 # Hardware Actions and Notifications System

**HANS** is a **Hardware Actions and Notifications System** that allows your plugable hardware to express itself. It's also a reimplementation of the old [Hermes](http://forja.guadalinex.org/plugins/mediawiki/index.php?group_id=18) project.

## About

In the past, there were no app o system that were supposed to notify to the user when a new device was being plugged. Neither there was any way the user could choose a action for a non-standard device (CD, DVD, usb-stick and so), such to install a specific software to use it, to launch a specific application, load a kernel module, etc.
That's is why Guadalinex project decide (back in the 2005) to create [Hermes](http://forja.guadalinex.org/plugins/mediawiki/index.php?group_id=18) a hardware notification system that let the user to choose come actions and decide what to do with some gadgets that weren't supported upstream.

**Exercise goal**.
Go through the listing above and reproduce all of it exactly.

**Reply to the task**.
 # Hardware Actions and Notifications System

**HANS** is a **Hardware Actions and Notifications System** that allows your plugable hardware to express itself. It's also a reimplementation of the old [Hermes](http://forja.guadalinex.org/plugins/mediawiki/index.php?group_id=18) project.

## About

In the past, there were no app o system that were supposed to notify to the user when a new device was being plugged. Neither there was any way the user could choose a action for a non-standard device (CD, DVD, usb-stick and so), such to install a specific software to use it, to launch a specific application, load a kernel module, etc.
That's is why Guadalinex project decide (back in the 2005) to create [Hermes](http://forja.guadalinex.org/plugins/mediawiki/index.php?group_id=18) a hardware notification system that let the user to choose come actions and decide what to do with some gadgets that weren't supported upstream.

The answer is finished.